Netflixで『自由の国アメリカ 闘いと変革の150年(原題:Amend: The Fight for America)』というドキュメンタリー番組を観た。

原題にあるamendとは"修正する"という意味の単語で、これはこの番組が主な題材として扱っている憲法修正第14条のことを指していると思われる。

憲法修正第14条というのはざっくりと言うと「アメリカで生まれた人、アメリカに帰化した人はアメリカの市民です。これらの人の自由や平等を脅かしてはいけないし、資産を奪ったりしてもいけません」というような憲法らしい。憲法なので州の法律等もこれに従わなければならない。

この憲法修正第14条は南北戦争で黒人奴隷が解放された際彼らの自由とアメリカ人としての権利を保障するために作られた法律。

この憲法が定められるところがこのドキュメンタリーのスタートなのだが、このような憲法が出来てなお平等に扱われていない人々がたくさん居た(2021年現在もいる)。アメリカに住む黒人、女性、同性愛者、移民等アメリカにおいて平等に扱われていなかった人々がこの憲法修正第14条に書かれていることを信じ、この法律の適用範囲を広げていくことで自分たちが平等に扱われることを目指す。という彼らの軌跡が語られるのがこの番組である。

南北戦争以降のアメリカでどのようにそれぞれのコミュニティが権利を獲得していったかがわかりやすく、また活動家や研究者のコメントとは別に過去の活動家や政治家の発言を代わりに読みあげる役割で豪華な俳優が何人も出演するのでとても見応えがある。

自分で知っている範囲の俳優を書くとメインの語り手であるウィル・スミスの他、マハーシャラ・アリサミュエル・L・ジャクソン、『オレンジ・イズ・ニューブラック』のラヴァーン・コックス、『マスター・オブ・ゼロ』のリナ・ウェイス。アフリカ系以外の俳優も出演しており、ペドロ・パスカルや『ワンダヴィジョン』のランドール・パーク、ジョセフ・ゴードン=レヴィット。

映画好きな人だったら上記の俳優以外にも「おおっ!」となる人が多そう。

特に元奴隷であり奴隷解放の活動家であったフレデリック・ダグラスの言葉を読み上げるマハーシャラ・アリの表情や声の存在感がとても印象的。

 

シーズン全体で150年前から段々と現代に近づきつつ、どのコミュニティがどの段階で権利を獲得するに至ったかがタイムラインで整理されながら進むのでアメリカ現代史を見ていくと言うつもりで見ても良さそうだし、わかりやすかった。

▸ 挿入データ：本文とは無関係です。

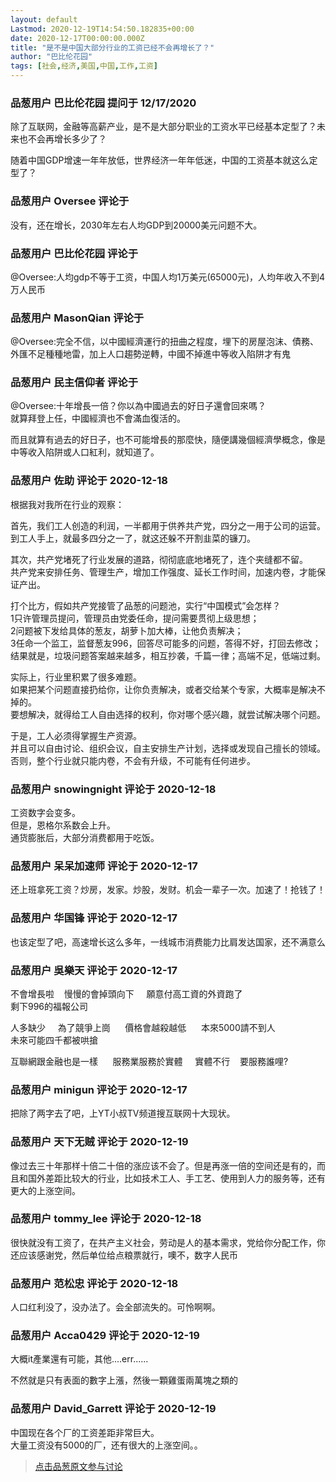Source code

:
 ```yaml
---
layout: default
Lastmod: 2020-12-19T14:54:50.182835+00:00
date: 2020-12-17T00:00:00.000Z
title: "是不是中国大部分行业的工资已经不会再增长了？"
author: "巴比伦花园"
tags: [社会,经济,美国,中国,工作,工资]
---
```



### 品葱用户 **巴比伦花园** 提问于 12/17/2020
    
除了互联网，金融等高薪产业，是不是大部分职业的工资水平已经基本定型了？未来也不会再增长多少了？  
  
随着中国GDP增速一年年放低，世界经济一年年低迷，中国的工资基本就这么定型了？
    
                

### 品葱用户 **Oversee** 评论于 
        
没有，还在增长，2030年左右人均GDP到20000美元问题不大。
        
                

### 品葱用户 **巴比伦花园** 评论于 
        
@Oversee:人均gdp不等于工资，中国人均1万美元(65000元)，人均年收入不到4万人民币
        
                

### 品葱用户 **MasonQian** 评论于 
        
@Oversee:完全不信，以中國經濟運行的扭曲之程度，埋下的房屋泡沫、債務、外匯不足種種地雷，加上人口趨勢逆轉，中國不掉進中等收入陷阱才有鬼
        
                

### 品葱用户 **民主信仰者** 评论于 
        
@Oversee:十年增長一倍？你以為中國過去的好日子還會回來嗎？  
就算拜登上任，中國經濟也不會滿血復活的。  
  
而且就算有過去的好日子，也不可能增長的那麼快，隨便講幾個經濟學概念，像是中等收入陷阱或人口紅利，就知道了。
        
                

### 品葱用户 **佐助** 评论于 2020-12-18
        
根据我对我所在行业的观察：  
  
首先，我们工人创造的利润，一半都用于供养共产党，四分之一用于公司的运营。  
到工人手上，就最多四分之一了，就这还躲不开割韭菜的镰刀。  
  
其次，共产党堵死了行业发展的道路，彻彻底底地堵死了，连个夹缝都不留。  
共产党来安排任务、管理生产，增加工作强度、延长工作时间，加速内卷，才能保证产出。  
  
打个比方，假如共产党接管了品葱的问题池，实行“中国模式”会怎样？  
1只许管理员提问，管理员由党委任命，提问需要贯彻上级思想；  
2问题被下发给具体的葱友，胡萝卜加大棒，让他负责解决；  
3任命一个监工，监督葱友996，回答尽可能多的问题，答得不好，打回去修改；  
结果就是，垃圾问题答案越来越多，相互抄袭，千篇一律；高端不足，低端过剩。  
  
实际上，行业里积累了很多难题。  
如果把某个问题直接扔给你，让你负责解决，或者交给某个专家，大概率是解决不掉的。  
要想解决，就得给工人自由选择的权利，你对哪个感兴趣，就尝试解决哪个问题。  
  
于是，工人必须得掌握生产资源。  
并且可以自由讨论、组织会议，自主安排生产计划，选择或发现自己擅长的领域。  
否则，整个行业就只能内卷，不会有升级，不可能有任何进步。
        
                

### 品葱用户 **snowingnight** 评论于 2020-12-18
        
工资数字会变多。  
但是，恩格尔系数会上升。  
通货膨胀后，大部分消费都用于吃饭。
        
                

### 品葱用户 **呆呆加速师** 评论于 2020-12-17
        
还上班拿死工资？炒房，发家。炒股，发财。机会一辈子一次。加速了！抢钱了！
        
                

### 品葱用户 **华国锋** 评论于 2020-12-17
        
也该定型了吧，高速增长这么多年，一线城市消费能力比肩发达国家，还不满意么
        
                

### 品葱用户 **吳樂天** 评论于 2020-12-17
        
不會增長啦    慢慢的會掉頭向下     願意付高工資的外資跑了  
剩下996的福報公司        
  
人多缺少     為了競爭上崗      價格會越殺越低      本來5000請不到人  
未來可能四千都被哄搶  
  
互聯網跟金融也是一樣      服務業服務於實體     實體不行    要服務誰哩?
        
                

### 品葱用户 **minigun** 评论于 2020-12-17
        
把除了两字去了吧，上YT小叔TV频道搜互联网十大现状。
        
                

### 品葱用户 **天下无贼** 评论于 2020-12-19
        
像过去三十年那样十倍二十倍的涨应该不会了。但是再涨一倍的空间还是有的，而且和国外差距比较大的行业，比如技术工人、手工艺、使用到人力的服务等，还有更大的上涨空间。
        
                

### 品葱用户 **tommy_lee** 评论于 2020-12-18
        
很快就没有工资了，在共产主义社会，劳动是人的基本需求，党给你分配工作，你还应该感谢党，然后单位给点粮票就行，噢不，数字人民币
        
                

### 品葱用户 **范松忠** 评论于 2020-12-18
        
人口红利没了，没办法了。会全部流失的。可怜啊啊。
        
                

### 品葱用户 **Acca0429** 评论于 2020-12-19
        
大概it產業還有可能，其他....err......  
  
不然就是只有表面的數字上漲，然後一顆雞蛋兩萬塊之類的
        
                

### 品葱用户 **David_Garrett** 评论于 2020-12-19
        
中国现在各个厂的工资差距非常巨大。  
大量工资没有5000的厂，还有很大的上涨空间。。
        
                





> [点击品葱原文参与讨论](https://pincong.rocks/question/34700)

「権利が与えられるのを待つ必要はない。自ら要求して良いんだ」

という言葉がこの番組を要約する上で適切だとおもう。

現状を変えようとする人々に心を動かされるのと同時に権利をすでに所持しておりその不平等な構造を変えようとしない人らへも関心が向く。

翻って自分自身が置かれている状況ってどうなんだろうと考え見ると、社会への不満はあることにはあるが、大きな苦労をせず生活出来ていることを考えれば、この番組で言う白人男性の立場に近いだろうなと思った。

先日職場の帰り、同僚の女の人に「電車で寝るってすごく気持ちいいですよね」と言ったら「1人の時は怖いから寝ない」と言ってて、自分が自覚していないまま所持してる特権て幾らでもあるんだ…と思いちょっと気まずかった。